Exercise brief:
The word to look for is "string". Report every line of the entries below that has it.

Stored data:
—————
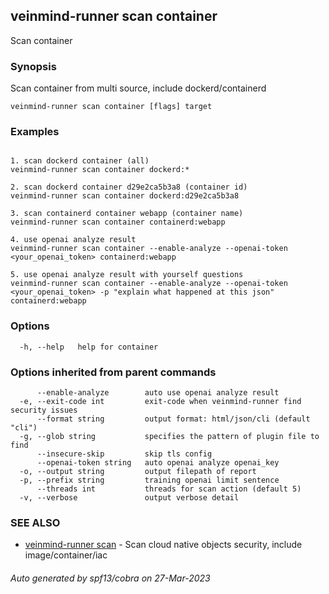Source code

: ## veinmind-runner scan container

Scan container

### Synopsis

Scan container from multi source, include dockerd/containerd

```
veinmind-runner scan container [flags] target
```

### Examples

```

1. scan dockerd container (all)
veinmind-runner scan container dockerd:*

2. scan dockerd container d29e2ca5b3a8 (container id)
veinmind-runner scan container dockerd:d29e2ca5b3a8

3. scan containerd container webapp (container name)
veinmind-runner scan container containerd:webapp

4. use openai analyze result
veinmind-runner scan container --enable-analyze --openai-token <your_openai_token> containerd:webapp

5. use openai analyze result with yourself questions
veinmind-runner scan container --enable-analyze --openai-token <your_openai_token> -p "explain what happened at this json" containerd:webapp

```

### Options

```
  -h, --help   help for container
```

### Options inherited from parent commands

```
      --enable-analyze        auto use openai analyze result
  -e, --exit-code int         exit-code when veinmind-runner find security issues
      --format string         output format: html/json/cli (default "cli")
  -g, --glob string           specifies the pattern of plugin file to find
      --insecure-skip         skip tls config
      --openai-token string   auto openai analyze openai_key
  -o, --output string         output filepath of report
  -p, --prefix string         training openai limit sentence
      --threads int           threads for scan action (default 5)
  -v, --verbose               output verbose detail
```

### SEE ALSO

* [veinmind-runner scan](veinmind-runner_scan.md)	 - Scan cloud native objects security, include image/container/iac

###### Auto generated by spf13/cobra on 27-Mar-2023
—————
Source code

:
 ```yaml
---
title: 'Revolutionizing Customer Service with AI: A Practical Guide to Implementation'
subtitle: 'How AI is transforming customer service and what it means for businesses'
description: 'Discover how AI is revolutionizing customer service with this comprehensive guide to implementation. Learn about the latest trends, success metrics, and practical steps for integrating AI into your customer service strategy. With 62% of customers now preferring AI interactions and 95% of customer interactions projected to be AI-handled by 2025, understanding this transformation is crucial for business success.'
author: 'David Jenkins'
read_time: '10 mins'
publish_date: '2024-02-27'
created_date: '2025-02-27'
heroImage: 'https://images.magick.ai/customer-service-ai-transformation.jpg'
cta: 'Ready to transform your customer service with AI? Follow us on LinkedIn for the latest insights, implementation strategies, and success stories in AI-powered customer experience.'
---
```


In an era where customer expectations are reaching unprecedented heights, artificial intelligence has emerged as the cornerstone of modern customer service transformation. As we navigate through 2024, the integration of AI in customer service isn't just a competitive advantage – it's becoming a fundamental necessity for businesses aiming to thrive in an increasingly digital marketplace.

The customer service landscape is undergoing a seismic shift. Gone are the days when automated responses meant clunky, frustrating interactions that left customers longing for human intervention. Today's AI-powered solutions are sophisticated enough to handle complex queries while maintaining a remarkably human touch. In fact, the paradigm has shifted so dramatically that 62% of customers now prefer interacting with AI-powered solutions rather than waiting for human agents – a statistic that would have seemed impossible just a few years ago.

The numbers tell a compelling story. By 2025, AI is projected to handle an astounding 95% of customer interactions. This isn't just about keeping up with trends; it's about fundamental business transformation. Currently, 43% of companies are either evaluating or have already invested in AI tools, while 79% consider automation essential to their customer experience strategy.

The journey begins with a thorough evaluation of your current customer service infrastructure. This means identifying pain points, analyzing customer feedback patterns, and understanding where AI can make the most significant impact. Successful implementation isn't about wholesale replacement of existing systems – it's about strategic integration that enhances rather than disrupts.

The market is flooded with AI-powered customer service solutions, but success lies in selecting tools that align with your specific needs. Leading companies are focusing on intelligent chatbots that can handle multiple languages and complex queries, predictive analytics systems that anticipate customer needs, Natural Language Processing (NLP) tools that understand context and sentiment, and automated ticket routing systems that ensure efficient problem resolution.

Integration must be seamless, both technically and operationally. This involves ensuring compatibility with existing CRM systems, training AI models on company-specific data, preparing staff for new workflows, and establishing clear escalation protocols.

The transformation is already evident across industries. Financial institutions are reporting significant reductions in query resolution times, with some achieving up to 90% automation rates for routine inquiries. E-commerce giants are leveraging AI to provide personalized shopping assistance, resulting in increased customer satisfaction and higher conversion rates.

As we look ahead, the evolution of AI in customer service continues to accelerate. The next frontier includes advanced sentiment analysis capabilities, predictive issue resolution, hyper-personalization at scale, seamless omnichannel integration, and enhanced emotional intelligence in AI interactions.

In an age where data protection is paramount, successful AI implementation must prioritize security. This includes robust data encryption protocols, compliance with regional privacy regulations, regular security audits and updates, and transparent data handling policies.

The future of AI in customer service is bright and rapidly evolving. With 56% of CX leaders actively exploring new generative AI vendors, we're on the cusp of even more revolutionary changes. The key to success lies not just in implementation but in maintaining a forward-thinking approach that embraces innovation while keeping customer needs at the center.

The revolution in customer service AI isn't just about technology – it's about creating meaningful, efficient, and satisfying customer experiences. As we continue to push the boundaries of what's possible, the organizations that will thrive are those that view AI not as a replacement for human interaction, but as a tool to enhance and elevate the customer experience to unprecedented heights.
—————
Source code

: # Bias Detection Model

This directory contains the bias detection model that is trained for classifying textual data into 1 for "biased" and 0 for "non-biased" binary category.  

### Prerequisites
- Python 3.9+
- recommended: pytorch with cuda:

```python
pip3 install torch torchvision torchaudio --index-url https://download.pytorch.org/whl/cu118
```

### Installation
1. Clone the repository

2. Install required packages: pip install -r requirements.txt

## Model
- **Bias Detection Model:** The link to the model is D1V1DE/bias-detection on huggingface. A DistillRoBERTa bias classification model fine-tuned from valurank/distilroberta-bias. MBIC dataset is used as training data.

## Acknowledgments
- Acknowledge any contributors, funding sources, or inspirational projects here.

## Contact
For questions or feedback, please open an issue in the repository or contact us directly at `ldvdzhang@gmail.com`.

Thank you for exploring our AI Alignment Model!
—————
Reply to the task:
      --format string         output format: html/json/cli (default "cli")
  -g, --glob string           specifies the pattern of plugin file to find
      --openai-token string   auto openai analyze openai_key
  -o, --output string         output filepath of report
  -p, --prefix string         training openai limit sentence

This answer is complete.